What this task involves
Once the records have been read, set every one down as it stands.

Supplied information
● ● ● ● ●

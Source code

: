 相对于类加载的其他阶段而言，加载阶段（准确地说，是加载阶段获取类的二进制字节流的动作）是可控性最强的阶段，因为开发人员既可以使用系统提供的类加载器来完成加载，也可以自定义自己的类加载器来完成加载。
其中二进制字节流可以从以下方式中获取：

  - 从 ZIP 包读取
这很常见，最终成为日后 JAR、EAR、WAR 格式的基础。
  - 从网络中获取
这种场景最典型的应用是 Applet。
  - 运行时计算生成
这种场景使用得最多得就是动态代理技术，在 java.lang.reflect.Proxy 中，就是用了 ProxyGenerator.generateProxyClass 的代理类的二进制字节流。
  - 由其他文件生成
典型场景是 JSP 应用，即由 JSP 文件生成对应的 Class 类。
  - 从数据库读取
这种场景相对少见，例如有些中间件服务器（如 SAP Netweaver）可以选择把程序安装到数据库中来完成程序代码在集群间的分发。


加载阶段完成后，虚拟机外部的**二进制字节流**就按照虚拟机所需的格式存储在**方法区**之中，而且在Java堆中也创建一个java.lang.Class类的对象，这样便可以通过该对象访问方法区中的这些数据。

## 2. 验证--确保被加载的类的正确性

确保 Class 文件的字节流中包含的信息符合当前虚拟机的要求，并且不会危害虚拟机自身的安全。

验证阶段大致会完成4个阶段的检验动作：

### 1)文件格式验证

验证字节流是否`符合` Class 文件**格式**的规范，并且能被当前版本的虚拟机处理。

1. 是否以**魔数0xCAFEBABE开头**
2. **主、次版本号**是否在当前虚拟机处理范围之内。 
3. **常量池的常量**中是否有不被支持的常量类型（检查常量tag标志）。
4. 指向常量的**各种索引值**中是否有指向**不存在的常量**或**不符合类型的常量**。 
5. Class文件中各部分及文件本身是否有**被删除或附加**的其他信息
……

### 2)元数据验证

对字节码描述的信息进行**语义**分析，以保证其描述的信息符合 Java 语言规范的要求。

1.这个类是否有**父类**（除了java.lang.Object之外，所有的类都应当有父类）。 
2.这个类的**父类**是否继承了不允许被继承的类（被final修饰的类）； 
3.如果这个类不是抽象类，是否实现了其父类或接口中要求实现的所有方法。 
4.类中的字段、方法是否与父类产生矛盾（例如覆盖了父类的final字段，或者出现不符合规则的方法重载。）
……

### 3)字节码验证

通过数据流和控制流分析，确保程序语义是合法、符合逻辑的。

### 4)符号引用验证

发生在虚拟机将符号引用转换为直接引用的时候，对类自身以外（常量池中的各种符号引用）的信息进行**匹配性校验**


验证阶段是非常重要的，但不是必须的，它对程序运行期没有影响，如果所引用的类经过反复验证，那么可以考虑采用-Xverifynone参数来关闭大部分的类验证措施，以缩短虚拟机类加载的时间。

● ● ● ● ●

Answer section
Source code

: 相对于类加载的其他阶段而言，加载阶段（准确地说，是加载阶段获取类的二进制字节流的动作）是可控性最强的阶段，因为开发人员既可以使用系统提供的类加载器来完成加载，也可以自定义自己的类加载器来完成加载。
其中二进制字节流可以从以下方式中获取：

  - 从 ZIP 包读取
这很常见，最终成为日后 JAR、EAR、WAR 格式的基础。
  - 从网络中获取
这种场景最典型的应用是 Applet。
  - 运行时计算生成
这种场景使用得最多得就是动态代理技术，在 java.lang.reflect.Proxy 中，就是用了 ProxyGenerator.generateProxyClass 的代理类的二进制字节流。
  - 由其他文件生成
典型场景是 JSP 应用，即由 JSP 文件生成对应的 Class 类。
  - 从数据库读取
这种场景相对少见，例如有些中间件服务器（如 SAP Netweaver）可以选择把程序安装到数据库中来完成程序代码在集群间的分发。


加载阶段完成后，虚拟机外部的**二进制字节流**就按照虚拟机所需的格式存储在**方法区**之中，而且在Java堆中也创建一个java.lang.Class类的对象，这样便可以通过该对象访问方法区中的这些数据。

## 2. 验证--确保被加载的类的正确性

确保 Class 文件的字节流中包含的信息符合当前虚拟机的要求，并且不会危害虚拟机自身的安全。

验证阶段大致会完成4个阶段的检验动作：

### 1)文件格式验证

验证字节流是否`符合` Class 文件**格式**的规范，并且能被当前版本的虚拟机处理。

1. 是否以**魔数0xCAFEBABE开头**
2. **主、次版本号**是否在当前虚拟机处理范围之内。 
3. **常量池的常量**中是否有不被支持的常量类型（检查常量tag标志）。
4. 指向常量的**各种索引值**中是否有指向**不存在的常量**或**不符合类型的常量**。 
5. Class文件中各部分及文件本身是否有**被删除或附加**的其他信息
……

### 2)元数据验证

对字节码描述的信息进行**语义**分析，以保证其描述的信息符合 Java 语言规范的要求。

1.这个类是否有**父类**（除了java.lang.Object之外，所有的类都应当有父类）。 
2.这个类的**父类**是否继承了不允许被继承的类（被final修饰的类）； 
3.如果这个类不是抽象类，是否实现了其父类或接口中要求实现的所有方法。 
4.类中的字段、方法是否与父类产生矛盾（例如覆盖了父类的final字段，或者出现不符合规则的方法重载。）
……

### 3)字节码验证

通过数据流和控制流分析，确保程序语义是合法、符合逻辑的。

### 4)符号引用验证

发生在虚拟机将符号引用转换为直接引用的时候，对类自身以外（常量池中的各种符号引用）的信息进行**匹配性校验**


验证阶段是非常重要的，但不是必须的，它对程序运行期没有影响，如果所引用的类经过反复验证，那么可以考虑采用-Xverifynone参数来关闭大部分的类验证措施，以缩短虚拟机类加载的时间。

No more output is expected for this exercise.